Shopping in Kashmir

So che avevo promesso per oggi un serio e affidabile articolo sul telelavoro, ma mi preme raccontare d'altro; quando scappa una narrazione non ci sono santi.
Qui davanti, a pochi passi dal mio portone (insomma ci arrivo a piedi senza troppi patemi), hanno aperto un minimaket che fa orario continuato, festivi compresi.
Le informazioni sul gestore che mi sono giunte, risultavano parecchio contrastanti: marocchino, rumeno, albanese, qualcuno ha anche ventilato la possibilità che si trattasse di uno "zingaro ripulito" (a certa gente, Rosenberg gli fa una pippa).
Ogni tanto ci lancio un occhio ed è sempre vuoto. 
Toccava andare a comprare qualcosa, perché fa un po' tristezza pensare a una persona che incrementa il giro d'affari tra sé e sé.

Così, ora sono scesa. Tanto stasera lavoro fino a tardi, quindi mi serve un succo di frutta per i momenti di calo di zuccheri.
Ho trovato un bugigattolo che mi ha ricordato i negozi che vidi in Jugoslavia durante la guerra (sì, allora uscivo con notevole ardimento); appena entrata, mi è venuto incontro un ragazzo con la pelle effettivamente parecchio olivastra e bellissimi occhi azzurri un po' arrossati di stanchezza.
Ha detto un "buongiorno" che somigliava a decine di altre parole, poi ha preso a ringraziare non so per cosa.
Gli chiedo da dove viene. 
Lo vedo perplesso. 
Provo con un "where you come from?" che somiglia a centinaia di altre parole.
- Cachemire - risponde (ho poi modo di verificare che si scrive Kashmir, ma non stiamo a sottilizzare).
Sono ammirata, ma al momento devo anche fare i conti con la mia titanica ignoranza su parecchi fatti della vita e del mondo.

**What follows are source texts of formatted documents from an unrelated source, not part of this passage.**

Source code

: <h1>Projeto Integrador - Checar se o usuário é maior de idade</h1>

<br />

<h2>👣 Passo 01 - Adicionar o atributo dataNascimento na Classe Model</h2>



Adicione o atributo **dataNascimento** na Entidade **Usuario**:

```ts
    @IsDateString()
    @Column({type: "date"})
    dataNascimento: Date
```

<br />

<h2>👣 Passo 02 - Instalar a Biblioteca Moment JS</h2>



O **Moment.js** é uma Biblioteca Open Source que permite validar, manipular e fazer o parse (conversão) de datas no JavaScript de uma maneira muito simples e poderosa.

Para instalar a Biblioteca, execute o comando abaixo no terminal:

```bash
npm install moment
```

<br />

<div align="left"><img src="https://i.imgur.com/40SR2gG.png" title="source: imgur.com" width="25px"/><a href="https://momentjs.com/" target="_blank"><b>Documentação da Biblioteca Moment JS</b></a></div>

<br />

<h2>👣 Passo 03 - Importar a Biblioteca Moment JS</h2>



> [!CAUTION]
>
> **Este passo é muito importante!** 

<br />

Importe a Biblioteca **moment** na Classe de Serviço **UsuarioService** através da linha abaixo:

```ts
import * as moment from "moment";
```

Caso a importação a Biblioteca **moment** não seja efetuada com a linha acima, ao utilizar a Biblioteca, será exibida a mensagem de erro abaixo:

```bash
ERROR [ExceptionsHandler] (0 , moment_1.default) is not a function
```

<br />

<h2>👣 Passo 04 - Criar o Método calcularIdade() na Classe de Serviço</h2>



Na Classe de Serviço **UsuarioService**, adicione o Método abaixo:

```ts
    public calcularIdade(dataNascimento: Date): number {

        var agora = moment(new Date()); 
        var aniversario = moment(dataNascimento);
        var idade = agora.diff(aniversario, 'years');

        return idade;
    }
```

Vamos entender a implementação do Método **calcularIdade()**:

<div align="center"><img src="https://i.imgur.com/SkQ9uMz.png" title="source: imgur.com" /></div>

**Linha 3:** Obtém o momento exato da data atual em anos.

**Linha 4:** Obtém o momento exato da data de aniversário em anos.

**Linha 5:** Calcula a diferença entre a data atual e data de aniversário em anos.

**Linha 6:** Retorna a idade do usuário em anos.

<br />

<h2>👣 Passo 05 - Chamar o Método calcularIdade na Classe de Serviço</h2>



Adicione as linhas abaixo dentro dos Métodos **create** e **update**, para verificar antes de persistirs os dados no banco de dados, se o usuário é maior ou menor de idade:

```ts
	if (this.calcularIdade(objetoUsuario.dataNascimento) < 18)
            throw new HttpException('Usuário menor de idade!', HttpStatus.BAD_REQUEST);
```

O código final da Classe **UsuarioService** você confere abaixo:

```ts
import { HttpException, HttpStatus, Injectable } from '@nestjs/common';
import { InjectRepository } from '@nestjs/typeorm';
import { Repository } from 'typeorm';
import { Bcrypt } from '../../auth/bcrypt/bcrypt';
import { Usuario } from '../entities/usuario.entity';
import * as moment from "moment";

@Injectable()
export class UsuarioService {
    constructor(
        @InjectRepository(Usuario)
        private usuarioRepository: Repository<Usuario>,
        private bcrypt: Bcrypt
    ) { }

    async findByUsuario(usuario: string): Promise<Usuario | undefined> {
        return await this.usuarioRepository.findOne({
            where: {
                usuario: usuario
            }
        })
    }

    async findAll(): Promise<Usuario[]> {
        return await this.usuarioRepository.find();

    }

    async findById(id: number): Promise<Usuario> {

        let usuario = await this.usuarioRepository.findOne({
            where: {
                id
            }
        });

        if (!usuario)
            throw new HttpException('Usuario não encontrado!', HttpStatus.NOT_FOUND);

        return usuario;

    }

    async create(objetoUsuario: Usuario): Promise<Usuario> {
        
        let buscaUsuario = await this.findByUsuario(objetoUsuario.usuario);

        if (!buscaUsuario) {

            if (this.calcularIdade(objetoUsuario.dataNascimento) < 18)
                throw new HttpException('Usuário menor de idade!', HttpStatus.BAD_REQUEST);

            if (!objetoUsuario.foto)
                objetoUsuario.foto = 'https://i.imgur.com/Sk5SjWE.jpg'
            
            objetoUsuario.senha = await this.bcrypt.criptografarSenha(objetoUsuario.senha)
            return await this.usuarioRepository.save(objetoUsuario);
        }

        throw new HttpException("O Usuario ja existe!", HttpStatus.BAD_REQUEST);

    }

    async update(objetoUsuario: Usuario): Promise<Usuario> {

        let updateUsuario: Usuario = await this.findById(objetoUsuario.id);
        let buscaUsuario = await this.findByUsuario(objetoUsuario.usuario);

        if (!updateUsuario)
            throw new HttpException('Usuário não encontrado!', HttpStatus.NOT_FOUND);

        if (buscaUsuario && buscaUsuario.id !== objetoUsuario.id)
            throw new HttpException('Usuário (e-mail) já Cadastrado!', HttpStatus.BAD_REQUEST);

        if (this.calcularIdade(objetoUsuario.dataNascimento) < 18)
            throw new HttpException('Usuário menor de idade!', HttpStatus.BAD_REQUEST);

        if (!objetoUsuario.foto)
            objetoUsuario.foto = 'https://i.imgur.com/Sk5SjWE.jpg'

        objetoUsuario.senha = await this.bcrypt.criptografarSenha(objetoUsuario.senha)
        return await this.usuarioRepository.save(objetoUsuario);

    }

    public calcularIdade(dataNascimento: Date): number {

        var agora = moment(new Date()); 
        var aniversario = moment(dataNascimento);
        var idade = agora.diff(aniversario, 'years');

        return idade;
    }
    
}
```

Mi concentro perché "la so", ne sono quasi certa; è la memoria che mi frega. Penso a maglioncini morbidi che costano un occhio, e sull'onda della tessitura, gli dico
- India?
Lui sorride, è timido.
Io acquisto roba che non mi serve, comprese due banane che tanto non digerisco, lo so già (buone ma pesanti).
Mentre sto uscendo mi ferma. 
Cerca di spiegarmi qualcosa, tuttavia il gap linguistico ci frega entrambi. Soprattutto, a me sta salendo un attacco di ilarità, perché mi rendo conto che il suo accento e il timbro di voce mi ricordano Peter Seller in Hollywood Party (non posso farci niente, le analogie umoristiche sorgono nella mia mente con moto proprio e irrefrenabile; soffro di una forma di depressione cronica veramente anomala, meriterebbe d'essere studiata).

Saltella quasi dalla gioia: ha la parola giusta.
- Regalo! 
Prende due manciate di ciliegie e le infila nella mia borsa.
Non so come si faccia a faticare a comprendere: il mondo sarebbe un luogo meraviglioso, se solo riuscissimo a guardarlo a occhi nudi.